In your copy of the data, omit the pictures and keep all else exactly as given.
**** Task data ****
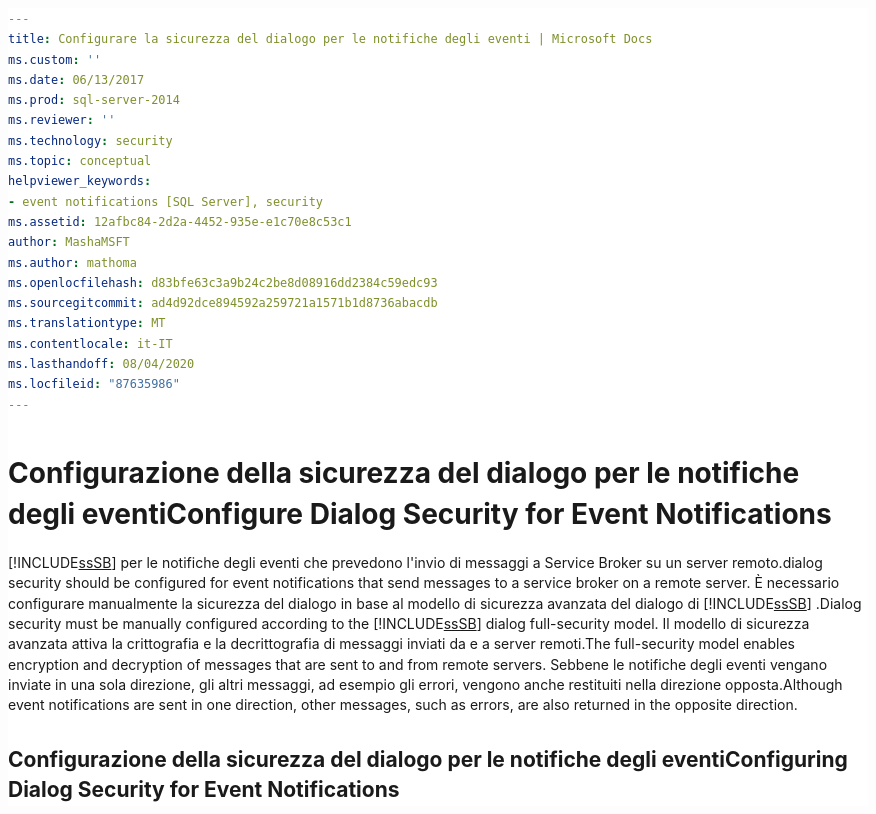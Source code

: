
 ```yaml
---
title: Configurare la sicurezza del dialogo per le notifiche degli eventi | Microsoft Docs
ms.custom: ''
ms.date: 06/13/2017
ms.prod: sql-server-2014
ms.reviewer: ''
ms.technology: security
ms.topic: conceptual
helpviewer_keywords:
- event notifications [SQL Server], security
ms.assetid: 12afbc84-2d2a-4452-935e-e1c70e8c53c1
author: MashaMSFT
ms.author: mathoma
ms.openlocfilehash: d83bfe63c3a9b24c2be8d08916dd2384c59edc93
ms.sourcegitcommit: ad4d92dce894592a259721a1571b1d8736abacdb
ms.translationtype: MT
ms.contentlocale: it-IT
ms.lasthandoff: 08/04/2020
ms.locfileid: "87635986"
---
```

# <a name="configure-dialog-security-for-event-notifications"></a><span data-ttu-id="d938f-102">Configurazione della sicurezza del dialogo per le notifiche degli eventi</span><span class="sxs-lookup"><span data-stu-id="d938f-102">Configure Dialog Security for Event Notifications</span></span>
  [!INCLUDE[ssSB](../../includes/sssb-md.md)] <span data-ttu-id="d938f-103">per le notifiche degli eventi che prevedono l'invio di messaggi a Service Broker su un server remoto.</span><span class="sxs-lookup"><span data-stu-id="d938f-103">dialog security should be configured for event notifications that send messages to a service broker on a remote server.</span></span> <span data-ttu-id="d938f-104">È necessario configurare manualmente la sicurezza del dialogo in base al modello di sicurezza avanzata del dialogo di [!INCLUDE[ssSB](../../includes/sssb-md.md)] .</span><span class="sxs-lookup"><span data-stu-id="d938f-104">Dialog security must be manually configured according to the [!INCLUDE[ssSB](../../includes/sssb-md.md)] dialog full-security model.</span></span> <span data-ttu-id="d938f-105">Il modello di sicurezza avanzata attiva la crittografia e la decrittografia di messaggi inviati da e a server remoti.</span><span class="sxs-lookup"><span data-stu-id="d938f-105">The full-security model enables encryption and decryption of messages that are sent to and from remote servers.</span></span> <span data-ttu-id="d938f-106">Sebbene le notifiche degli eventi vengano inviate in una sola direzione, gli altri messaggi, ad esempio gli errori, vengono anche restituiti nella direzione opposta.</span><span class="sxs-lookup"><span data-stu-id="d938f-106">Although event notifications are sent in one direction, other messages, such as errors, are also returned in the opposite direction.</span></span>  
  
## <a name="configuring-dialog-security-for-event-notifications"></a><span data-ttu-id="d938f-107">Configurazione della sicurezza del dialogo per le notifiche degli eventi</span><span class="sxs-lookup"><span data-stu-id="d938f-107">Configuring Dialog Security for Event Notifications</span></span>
****
- **Response area**
Source code

:
 ```yaml
---
title: Configurare la sicurezza del dialogo per le notifiche degli eventi | Microsoft Docs
ms.custom: ''
ms.date: 06/13/2017
ms.prod: sql-server-2014
ms.reviewer: ''
ms.technology: security
ms.topic: conceptual
helpviewer_keywords:
- event notifications [SQL Server], security
ms.assetid: 12afbc84-2d2a-4452-935e-e1c70e8c53c1
author: MashaMSFT
ms.author: mathoma
ms.openlocfilehash: d83bfe63c3a9b24c2be8d08916dd2384c59edc93
ms.sourcegitcommit: ad4d92dce894592a259721a1571b1d8736abacdb
ms.translationtype: MT
ms.contentlocale: it-IT
ms.lasthandoff: 08/04/2020
ms.locfileid: "87635986"
---
```

# <a name="configure-dialog-security-for-event-notifications"></a><span data-ttu-id="d938f-102">Configurazione della sicurezza del dialogo per le notifiche degli eventi</span><span class="sxs-lookup"><span data-stu-id="d938f-102">Configure Dialog Security for Event Notifications</span></span>
  [!INCLUDE[ssSB](../../includes/sssb-md.md)] <span data-ttu-id="d938f-103">per le notifiche degli eventi che prevedono l'invio di messaggi a Service Broker su un server remoto.</span><span class="sxs-lookup"><span data-stu-id="d938f-103">dialog security should be configured for event notifications that send messages to a service broker on a remote server.</span></span> <span data-ttu-id="d938f-104">È necessario configurare manualmente la sicurezza del dialogo in base al modello di sicurezza avanzata del dialogo di [!INCLUDE[ssSB](../../includes/sssb-md.md)] .</span><span class="sxs-lookup"><span data-stu-id="d938f-104">Dialog security must be manually configured according to the [!INCLUDE[ssSB](../../includes/sssb-md.md)] dialog full-security model.</span></span> <span data-ttu-id="d938f-105">Il modello di sicurezza avanzata attiva la crittografia e la decrittografia di messaggi inviati da e a server remoti.</span><span class="sxs-lookup"><span data-stu-id="d938f-105">The full-security model enables encryption and decryption of messages that are sent to and from remote servers.</span></span> <span data-ttu-id="d938f-106">Sebbene le notifiche degli eventi vengano inviate in una sola direzione, gli altri messaggi, ad esempio gli errori, vengono anche restituiti nella direzione opposta.</span><span class="sxs-lookup"><span data-stu-id="d938f-106">Although event notifications are sent in one direction, other messages, such as errors, are also returned in the opposite direction.</span></span>  
  
## <a name="configuring-dialog-security-for-event-notifications"></a><span data-ttu-id="d938f-107">Configurazione della sicurezza del dialogo per le notifiche degli eventi</span><span class="sxs-lookup"><span data-stu-id="d938f-107">Configuring Dialog Security for Event Notifications</span></span>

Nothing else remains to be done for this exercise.